• _Task details_:
The full data, repeated exactly, is the only answer needed.

• _Information given_:

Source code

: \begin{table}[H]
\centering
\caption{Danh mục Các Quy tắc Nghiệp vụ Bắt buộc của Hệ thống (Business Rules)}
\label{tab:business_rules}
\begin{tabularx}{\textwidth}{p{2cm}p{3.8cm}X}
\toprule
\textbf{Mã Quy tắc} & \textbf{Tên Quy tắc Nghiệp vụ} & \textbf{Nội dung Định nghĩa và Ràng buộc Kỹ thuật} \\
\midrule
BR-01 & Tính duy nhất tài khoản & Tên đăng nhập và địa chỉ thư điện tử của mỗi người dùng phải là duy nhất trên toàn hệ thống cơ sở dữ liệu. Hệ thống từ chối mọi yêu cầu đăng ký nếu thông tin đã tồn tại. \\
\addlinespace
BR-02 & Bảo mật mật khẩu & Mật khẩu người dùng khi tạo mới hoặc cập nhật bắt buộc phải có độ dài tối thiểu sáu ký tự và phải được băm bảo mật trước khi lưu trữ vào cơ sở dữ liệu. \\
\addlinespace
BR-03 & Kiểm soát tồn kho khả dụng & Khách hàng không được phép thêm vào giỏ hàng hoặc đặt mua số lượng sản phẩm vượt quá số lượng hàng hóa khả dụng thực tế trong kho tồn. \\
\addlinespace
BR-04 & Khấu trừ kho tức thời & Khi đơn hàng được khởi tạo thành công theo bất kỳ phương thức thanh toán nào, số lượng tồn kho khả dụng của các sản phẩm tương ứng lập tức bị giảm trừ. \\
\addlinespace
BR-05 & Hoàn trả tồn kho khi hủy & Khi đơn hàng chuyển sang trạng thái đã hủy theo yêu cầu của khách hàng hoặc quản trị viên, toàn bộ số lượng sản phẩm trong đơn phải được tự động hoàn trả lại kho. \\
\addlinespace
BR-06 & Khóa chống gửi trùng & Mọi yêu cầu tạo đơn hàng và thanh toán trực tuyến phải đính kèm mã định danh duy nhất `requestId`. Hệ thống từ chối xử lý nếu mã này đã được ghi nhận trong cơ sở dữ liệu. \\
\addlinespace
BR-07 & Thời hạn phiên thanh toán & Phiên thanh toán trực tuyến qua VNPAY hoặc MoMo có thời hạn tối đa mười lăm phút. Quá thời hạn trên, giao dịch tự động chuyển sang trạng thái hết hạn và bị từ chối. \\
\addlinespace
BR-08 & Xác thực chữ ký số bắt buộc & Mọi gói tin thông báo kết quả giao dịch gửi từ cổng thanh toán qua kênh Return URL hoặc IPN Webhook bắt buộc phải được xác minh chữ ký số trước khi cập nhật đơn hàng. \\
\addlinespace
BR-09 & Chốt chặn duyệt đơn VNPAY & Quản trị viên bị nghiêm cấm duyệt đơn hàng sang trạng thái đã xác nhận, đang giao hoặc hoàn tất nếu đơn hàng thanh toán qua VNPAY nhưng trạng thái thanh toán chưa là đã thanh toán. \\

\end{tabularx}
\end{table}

• _Expected answer_:
Source code

: \begin{table}[H]
\centering
\caption{Danh mục Các Quy tắc Nghiệp vụ Bắt buộc của Hệ thống (Business Rules)}
\label{tab:business_rules}
\begin{tabularx}{\textwidth}{p{2cm}p{3.8cm}X}
\toprule
\textbf{Mã Quy tắc} & \textbf{Tên Quy tắc Nghiệp vụ} & \textbf{Nội dung Định nghĩa và Ràng buộc Kỹ thuật} \\
\midrule
BR-01 & Tính duy nhất tài khoản & Tên đăng nhập và địa chỉ thư điện tử của mỗi người dùng phải là duy nhất trên toàn hệ thống cơ sở dữ liệu. Hệ thống từ chối mọi yêu cầu đăng ký nếu thông tin đã tồn tại. \\
\addlinespace
BR-02 & Bảo mật mật khẩu & Mật khẩu người dùng khi tạo mới hoặc cập nhật bắt buộc phải có độ dài tối thiểu sáu ký tự và phải được băm bảo mật trước khi lưu trữ vào cơ sở dữ liệu. \\
\addlinespace
BR-03 & Kiểm soát tồn kho khả dụng & Khách hàng không được phép thêm vào giỏ hàng hoặc đặt mua số lượng sản phẩm vượt quá số lượng hàng hóa khả dụng thực tế trong kho tồn. \\
\addlinespace
BR-04 & Khấu trừ kho tức thời & Khi đơn hàng được khởi tạo thành công theo bất kỳ phương thức thanh toán nào, số lượng tồn kho khả dụng của các sản phẩm tương ứng lập tức bị giảm trừ. \\
\addlinespace
BR-05 & Hoàn trả tồn kho khi hủy & Khi đơn hàng chuyển sang trạng thái đã hủy theo yêu cầu của khách hàng hoặc quản trị viên, toàn bộ số lượng sản phẩm trong đơn phải được tự động hoàn trả lại kho. \\
\addlinespace
BR-06 & Khóa chống gửi trùng & Mọi yêu cầu tạo đơn hàng và thanh toán trực tuyến phải đính kèm mã định danh duy nhất `requestId`. Hệ thống từ chối xử lý nếu mã này đã được ghi nhận trong cơ sở dữ liệu. \\
\addlinespace
BR-07 & Thời hạn phiên thanh toán & Phiên thanh toán trực tuyến qua VNPAY hoặc MoMo có thời hạn tối đa mười lăm phút. Quá thời hạn trên, giao dịch tự động chuyển sang trạng thái hết hạn và bị từ chối. \\
\addlinespace
BR-08 & Xác thực chữ ký số bắt buộc & Mọi gói tin thông báo kết quả giao dịch gửi từ cổng thanh toán qua kênh Return URL hoặc IPN Webhook bắt buộc phải được xác minh chữ ký số trước khi cập nhật đơn hàng. \\
\addlinespace
BR-09 & Chốt chặn duyệt đơn VNPAY & Quản trị viên bị nghiêm cấm duyệt đơn hàng sang trạng thái đã xác nhận, đang giao hoặc hoàn tất nếu đơn hàng thanh toán qua VNPAY nhưng trạng thái thanh toán chưa là đã thanh toán. \\

\end{tabularx}
\end{table}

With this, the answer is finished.